Their
role in the Great Commission is to go
and take the gospel to other nations. For the rest of us, our role is to send them. They go, we send. And as John
the Apostle says in 3 John 6-8, we are to “send them on their journey in a
manner worthy of God.” John continues, “For they have gone out for the sake of
the name...Therefore we ought to support people like these, that we may be
fellow workers for the truth.”
As fellow
workers, there are two key ways we can help send and sustain missionaries: by
caring for the person and by supporting their work.
Caring for the Person
Because
missionaries are ordinary people, we can care for them just like we do any other
person. We can encourage them, love them, pray for them, spend time with them,
contribute to their needs, celebrate with them and weep with them.
But, while
their identity may be ordinary, the context of their life is not. The extraordinary call on their life to
leave the comforts and close community of home and move to a spiritually
neutral or even spiritually unwelcoming people for the sake of the gospel means
their ordinary day is not like any ordinary day. This means we’ll be extending
very ordinary care to people in very extraordinary environments. We will
constantly need to ask, “How do we love and support someone in a high-pressure
environment 10,000 miles away?”
Here are a few suggestions:
Get acquainted. Share yourself even as you learn about them.
Ask. Ask them how you can best care for
them. Sometimes what we think would be helpful may not fit their context.
Communicate often. How about sending a
quick prayer or a quick hello over email?
Respond
to their newsletters. It’s tremendously encouraging. Your response doesn’t have
to be long, just respond.
Pray with them
and encourage them. Pray for their strength, for their affections and for
fearless love for those they’re ministering to. Pray for God to move mightily.

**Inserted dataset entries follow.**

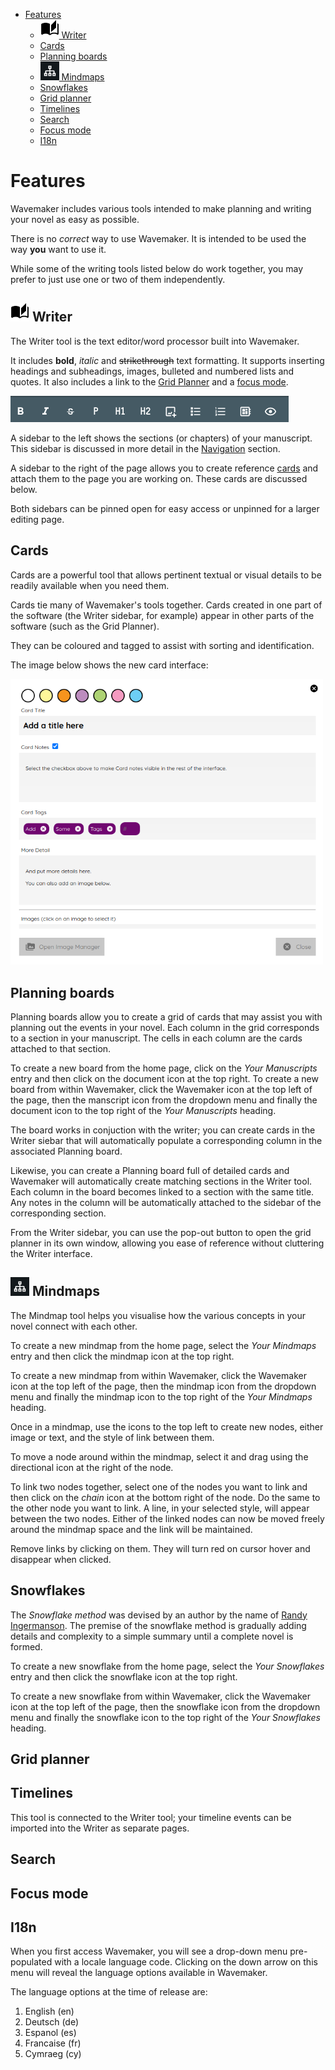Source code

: - [Features](#features)
  - [<img src="../images/manuscript.svg" alt="Writer tool" width="30"/> Writer](#-writer)
  - [Cards](#cards)
  - [Planning boards](#planning-boards)
  - [<img src="../images/mindmap-icon-blk.png" alt="Mindmap icon" width="30"/> Mindmaps](#-mindmaps)
  - [Snowflakes](#snowflakes)
  - [Grid planner](#grid-planner)
  - [Timelines](#timelines)
  - [Search](#search)
  - [Focus mode](#focus-mode)
  - [I18n](#i18n)

# Features

Wavemaker includes various tools intended to make planning and writing your novel as easy as possible.

There is no _correct_ way to use Wavemaker.
It is intended to be used the way **you** want to use it.

While some of the writing tools listed below do work together, you may prefer to just use one or two of them independently.

## <img src="../images/manuscript.svg" alt="Writer tool" width="30"/> Writer

The Writer tool is the text editor/word processor built into Wavemaker.

It includes **bold**, _italic_ and ~~strikethrough~~ text formatting.
It supports inserting headings and subheadings, images, bulleted and numbered lists and quotes.
It also includes a link to the [Grid Planner](#grid-planner) and a [focus mode](#focus-mode).

![Writer bar](../images/writer-bar.png)

A sidebar to the left shows the sections (or chapters) of your manuscript.
This sidebar is discussed in more detail in the [Navigation](navigation.md) section.

A sidebar to the right of the page allows you to create reference [cards](#cards) and attach them to the page you are working on.
These cards are discussed below.

Both sidebars can be pinned open for easy access or unpinned for a larger editing page.

## Cards

Cards are a powerful tool that allows pertinent textual or visual details to be readily available when you need them.

Cards tie many of Wavemaker's tools together.
Cards created in one part of the software (the Writer sidebar, for example) appear in other parts of the software (such as the Grid Planner).

They can be coloured and tagged to assist with sorting and identification.

The image below shows the new card interface:

<img src="../images/new-card.png" alt="New card" width="500"/>

## Planning boards

Planning boards allow you to create a grid of cards that may assist you with planning out the events in your novel.
Each column in the grid corresponds to a section in your manuscript.
The cells in each column are the cards attached to that section.

To create a new board from the home page, click on the _Your Manuscripts_ entry and then click on the document icon at the top right.
To create a new board from within Wavemaker, click the Wavemaker icon at the top left of the page, then the manscript icon from the dropdown menu and finally the document icon to the top right of the  _Your Manuscripts_ heading.

The board works in conjuction with the writer; you can create cards in the Writer siebar that will automatically populate a corresponding column in the associated Planning board.

Likewise, you can create a Planning board full of detailed cards and Wavemaker will automatically create matching sections in the Writer tool. Each column in the board becomes linked to a section with the same title. Any notes in the column will be automatically attached to the sidebar of the corresponding section.

From the Writer sidebar, you can use the pop-out button to open the grid planner in its own window, allowing you ease of reference without cluttering the Writer interface.

## <img src="../images/mindmap-icon-blk.png" alt="Mindmap icon" width="30"/> Mindmaps

The Mindmap tool helps you visualise how the various concepts in your novel connect with each other.

To create a new mindmap from the home page, select the _Your Mindmaps_ entry and then click the mindmap icon at the top right.

To create a new mindmap from within Wavemaker, click the Wavemaker icon at the top left of the page, then the mindmap icon from the dropdown menu and finally the mindmap icon to the top right of the  _Your Mindmaps_ heading.

Once in a mindmap, use the icons to the top left to create new nodes, either image or text, and the style of link between them.

To move a node around within the mindmap, select it and drag using the directional icon at the right of the node.

To link two nodes together, select one of the nodes you want to link and then click on the _chain_ icon at the bottom right of the node.
Do the same to the other node you want to link.
A line, in your selected style, will appear between the two nodes.
Either of the linked nodes can now be moved freely around the mindmap space and the link will be maintained.

Remove links by clicking on them.
They will turn red on cursor hover and disappear when clicked.

## Snowflakes

The _Snowflake method_ was devised by an author by the name of [Randy Ingermanson](https://www.ingermanson.com/).
The premise of the snowflake method is gradually adding details and complexity to a simple summary until a complete novel is formed.

To create a new snowflake from the home page, select the _Your Snowflakes_ entry and then click the snowflake icon at the top right.

To create a new snowflake from within Wavemaker, click the Wavemaker icon at the top left of the page, then the snowflake icon from the dropdown menu and finally the snowflake icon to the top right of the  _Your Snowflakes_ heading.


## Grid planner






## Timelines

This tool is connected to the Writer tool; your timeline events can be imported into the Writer as separate pages.


## Search

## Focus mode

## I18n

When you first access Wavemaker, you will see a drop-down menu pre-populated with a locale language code.
Clicking on the down arrow on this menu will reveal the language options available in Wavemaker.

The language options at the time of release are:

1. English (en)
2. Deutsch (de)
3. Espanol (es)
4. Francaise (fr)
5. Cymraeg (cy)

Encourage them in the Word. Remind them of God’s faithfulness.
Send care packages.
Visit. Few things are
more loving and encouraging than face-to-face. Consider a short-term mission
trip to see and support their ministry firsthand.
Supporting Their Work
We
can support the work of ordinary people in extraordinary circumstances by two essential
practices: praying and giving. Prayer is essential, as only God can bring
people from death to life. Finances are essential, as sending a missionary to live
in another country and providing for their ministry costs money.
Final
Thoughts
John the Apostle goes so far as to call missionary supporters
“fellow workers in the truth” (3 John 6-8). The apostle Paul calls them, “partners
in the gospel” (Phil. 1:5, 4:15-20). Be encouraged that your role among the
nations as a missionary supporter is never second-class. Support your
missionary well, in a manner worthy of God. Finally, remember that a happy,
healthy missionary is not the only goal of missionary care. A well-cared for
and fully supplied missionary is our hope, but our greater hope is that by
partnering with our missionaries as fellow workers, we will make more disciples
together than either of us could on our own. May God use our ordinary efforts
to build an extraordinary partnership between those who send and those who go.